Em 1972 o grupo lançou o disco “Clube da Esquina” que é, até hoje, o trabalho mais lembrado e respeitado do coletivo. Não à toa, em 2022, ano que marca o seu cinquentenário, o disco foi avaliado por 162 especialistas, que o definiram como o melhor da história do Brasil. Faixas como “Cais” e “Trem Azul” se eternizaram na mente e no coração de milhares de pessoas espalhadas pelo mundo.
Do jazz à MPB, do rock ao samba, o fato é que o Clube da Esquina passeou por diversos estilos a ponto de criar o seu próprio. A identidade do grupo é fácil de ser notada, e se confunde com a de Minas Gerais. Toda a genialidade depositada por Lô Borges, Milton Nascimento, Beto Guedes, Flávio Venturini e os outros integrantes resultou numa legião de novos músicos influenciados pelas melodias, letras e acordes do Clube.
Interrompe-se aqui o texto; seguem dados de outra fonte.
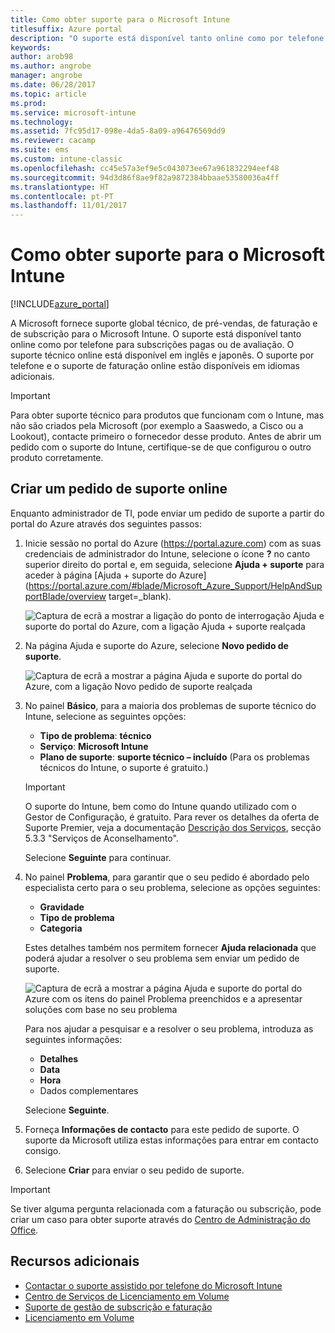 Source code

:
 ```yaml
---
title: Como obter suporte para o Microsoft Intune
titlesuffix: Azure portal
description: "O suporte está disponível tanto online como por telefone para subscrições pagas ou de avaliação.\""
keywords: 
author: arob98
ms.author: angrobe
manager: angrobe
ms.date: 06/28/2017
ms.topic: article
ms.prod: 
ms.service: microsoft-intune
ms.technology: 
ms.assetid: 7fc95d17-098e-4da5-8a09-a96476569dd9
ms.reviewer: cacamp
ms.suite: ems
ms.custom: intune-classic
ms.openlocfilehash: cc45e57a3ef9e5c043073ee67a961832294eef48
ms.sourcegitcommit: 94d3d86f8ae9f82a9872384bbaae53580036a4ff
ms.translationtype: HT
ms.contentlocale: pt-PT
ms.lasthandoff: 11/01/2017
---
```

# <a name="how-to-get-support-for-microsoft-intune"></a>Como obter suporte para o Microsoft Intune

[!INCLUDE[azure_portal](./includes/note-for-both-portals.md)]

A Microsoft fornece suporte global técnico, de pré-vendas, de faturação e de subscrição para o Microsoft Intune. O suporte está disponível tanto online como por telefone para subscrições pagas ou de avaliação. O suporte técnico online está disponível em inglês e japonês. O suporte por telefone e o suporte de faturação online estão disponíveis em idiomas adicionais.

>[!IMPORTANT]
> Para obter suporte técnico para produtos que funcionam com o Intune, mas não são criados pela Microsoft (por exemplo a Saaswedo, a Cisco ou a Lookout), contacte primeiro o fornecedor desse produto. Antes de abrir um pedido com o suporte do Intune, certifique-se de que configurou o outro produto corretamente.

## <a name="create-an-online-support-ticket"></a>Criar um pedido de suporte online

Enquanto administrador de TI, pode enviar um pedido de suporte a partir do portal do Azure através dos seguintes passos:

1. Inicie sessão no portal do Azure (https://portal.azure.com) com as suas credenciais de administrador do Intune, selecione o ícone **?** no canto superior direito do portal e, em seguida, selecione **Ajuda + suporte** para aceder à página [Ajuda + suporte do Azure](https://portal.azure.com/#blade/Microsoft_Azure_Support/HelpAndSupportBlade/overview target=_blank).

    ![Captura de ecrã a mostrar a ligação do ponto de interrogação Ajuda e suporte do portal do Azure, com a ligação Ajuda + suporte realçada](./media/azure-get-support.png)

2. Na página Ajuda e suporte do Azure, selecione **Novo pedido de suporte**.

    ![Captura de ecrã a mostrar a página Ajuda e suporte do portal do Azure, com a ligação Novo pedido de suporte realçada](./media/azure-support-ticket-link.png)
3. No painel **Básico**, para a maioria dos problemas de suporte técnico do Intune, selecione as seguintes opções:
    - **Tipo de problema**: **técnico**
    - **Serviço**: **Microsoft Intune**
    - **Plano de suporte**: **suporte técnico – incluído** (Para os problemas técnicos do Intune, o suporte é gratuito.)

    >[!IMPORTANT]
    >O suporte do Intune, bem como do Intune quando utilizado com o Gestor de Configuração, é gratuito. Para rever os detalhes da oferta de Suporte Premier, veja a documentação [Descrição dos Serviços](https://www.microsoft.com/microsoftservices/services-list.aspx), secção 5.3.3 "Serviços de Aconselhamento".

    Selecione **Seguinte** para continuar.
4. No painel **Problema**, para garantir que o seu pedido é abordado pelo especialista certo para o seu problema, selecione as opções seguintes:
    - **Gravidade**
    - **Tipo de problema**
    - **Categoria**

    Estes detalhes também nos permitem fornecer **Ajuda relacionada** que poderá ajudar a resolver o seu problema sem enviar um pedido de suporte.

    ![Captura de ecrã a mostrar a página Ajuda e suporte do portal do Azure com os itens do painel Problema preenchidos e a apresentar soluções com base no seu problema](./media/support-need-solutions.png)

    Para nos ajudar a pesquisar e a resolver o seu problema, introduza as seguintes informações:
    -   **Detalhes**
    - **Data**
    - **Hora**
    - Dados complementares

    Selecione **Seguinte**.
5. Forneça **Informações de contacto** para este pedido de suporte. O suporte da Microsoft utiliza estas informações para entrar em contacto consigo.
6. Selecione **Criar** para enviar o seu pedido de suporte.

>[!IMPORTANT]
>Se tiver alguma pergunta relacionada com a faturação ou subscrição, pode criar um caso para obter suporte através do [Centro de Administração do Office](https://portal.office.com/Support/SupportEntry.aspx).

## <a name="additional-resources"></a>Recursos adicionais
- [Contactar o suporte assistido por telefone do Microsoft Intune](phone-support-contact.md)
- [Centro de Serviços de Licenciamento em Volume](http://go.microsoft.com/fwlink/p/?LinkID=282016)
- [Suporte de gestão de subscrição e faturação](https://support.office.com/article/Contact-Office-365-for-business-support-Admin-Help-32a17ca7-6fa0-4870-8a8d-e25ba4ccfd4b)
- [Licenciamento em Volume](http://go.microsoft.com/fwlink/p/?LinkID=282015)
Luiza Gaião nasceu na Bahia, mas aos quatro anos se mudou com sua família para Ouro Preto. Ela acredita que o Clube da Esquina está presente na vida de quem se torna artista no estado mineiro. “Eu acredito que todo artista que se forma, especialmente em Minas Gerais, tem referências [do Clube da Esquina]. Durante a faculdade, eu cursei Música aqui também, estava muito presente. Seja nas rodas de violão, seja no repertório mais informal ou na grade do público mesmo. O primeiro trabalho que a gente apresentou no festival, que era o Trejeitos, tinha uma relação muito mais direta com a sonora. Tinha uma estética que lembrava muito. Três violões e três vozes. Havia arranjos muito ligados ao Clube”, afirma a cantora.
Celso Alves, Ed Nasque e Luiza Gaião são claras extensões da música popular mineira, que segue viva nas ruas estreitas de Ouro Preto, e se renova a cada momento. Afinal, ela tem o poder de ilustrar a leveza de Minas Gerais e levá-la para todos os cantos.